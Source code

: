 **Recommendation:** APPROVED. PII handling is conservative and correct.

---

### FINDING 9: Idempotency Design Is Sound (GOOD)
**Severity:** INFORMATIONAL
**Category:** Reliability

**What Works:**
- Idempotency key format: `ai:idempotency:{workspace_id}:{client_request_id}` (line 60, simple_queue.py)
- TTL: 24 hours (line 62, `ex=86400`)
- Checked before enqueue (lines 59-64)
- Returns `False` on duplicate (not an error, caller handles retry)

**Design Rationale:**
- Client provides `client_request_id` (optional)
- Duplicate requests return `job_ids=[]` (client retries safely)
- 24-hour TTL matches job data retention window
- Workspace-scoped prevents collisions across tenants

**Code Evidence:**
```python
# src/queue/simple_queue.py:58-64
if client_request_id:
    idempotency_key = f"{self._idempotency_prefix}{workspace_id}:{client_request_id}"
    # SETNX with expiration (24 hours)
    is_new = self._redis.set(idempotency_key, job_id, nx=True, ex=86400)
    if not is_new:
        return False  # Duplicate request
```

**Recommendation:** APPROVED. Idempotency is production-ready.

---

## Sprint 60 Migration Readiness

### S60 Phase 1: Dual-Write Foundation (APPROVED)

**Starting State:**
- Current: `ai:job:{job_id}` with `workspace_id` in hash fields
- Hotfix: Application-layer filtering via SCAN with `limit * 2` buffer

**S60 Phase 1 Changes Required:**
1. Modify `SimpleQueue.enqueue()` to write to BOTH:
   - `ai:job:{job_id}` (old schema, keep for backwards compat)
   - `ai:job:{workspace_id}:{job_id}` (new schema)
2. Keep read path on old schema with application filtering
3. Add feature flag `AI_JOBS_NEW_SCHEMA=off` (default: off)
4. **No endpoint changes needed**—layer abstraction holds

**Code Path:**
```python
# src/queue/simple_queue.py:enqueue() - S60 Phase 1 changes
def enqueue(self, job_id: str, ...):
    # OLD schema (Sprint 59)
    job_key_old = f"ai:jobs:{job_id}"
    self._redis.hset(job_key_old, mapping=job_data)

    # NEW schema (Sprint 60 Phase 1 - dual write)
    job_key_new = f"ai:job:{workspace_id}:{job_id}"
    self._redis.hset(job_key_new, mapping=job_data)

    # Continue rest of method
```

> Required work
Copying word for word, give each line of the data above from the first one through the line containing "1 Changes Required:**", and nothing else.

> Completed exercise
Source code

: **Recommendation:** APPROVED. PII handling is conservative and correct.

---

### FINDING 9: Idempotency Design Is Sound (GOOD)
**Severity:** INFORMATIONAL
**Category:** Reliability

**What Works:**
- Idempotency key format: `ai:idempotency:{workspace_id}:{client_request_id}` (line 60, simple_queue.py)
- TTL: 24 hours (line 62, `ex=86400`)
- Checked before enqueue (lines 59-64)
- Returns `False` on duplicate (not an error, caller handles retry)

**Design Rationale:**
- Client provides `client_request_id` (optional)
- Duplicate requests return `job_ids=[]` (client retries safely)
- 24-hour TTL matches job data retention window
- Workspace-scoped prevents collisions across tenants

**Code Evidence:**
```python
# src/queue/simple_queue.py:58-64
if client_request_id:
    idempotency_key = f"{self._idempotency_prefix}{workspace_id}:{client_request_id}"
    # SETNX with expiration (24 hours)
    is_new = self._redis.set(idempotency_key, job_id, nx=True, ex=86400)
    if not is_new:
        return False  # Duplicate request
```

**Recommendation:** APPROVED. Idempotency is production-ready.

---

## Sprint 60 Migration Readiness

### S60 Phase 1: Dual-Write Foundation (APPROVED)

**Starting State:**
- Current: `ai:job:{job_id}` with `workspace_id` in hash fields
- Hotfix: Application-layer filtering via SCAN with `limit * 2` buffer

**S60 Phase 1 Changes Required:**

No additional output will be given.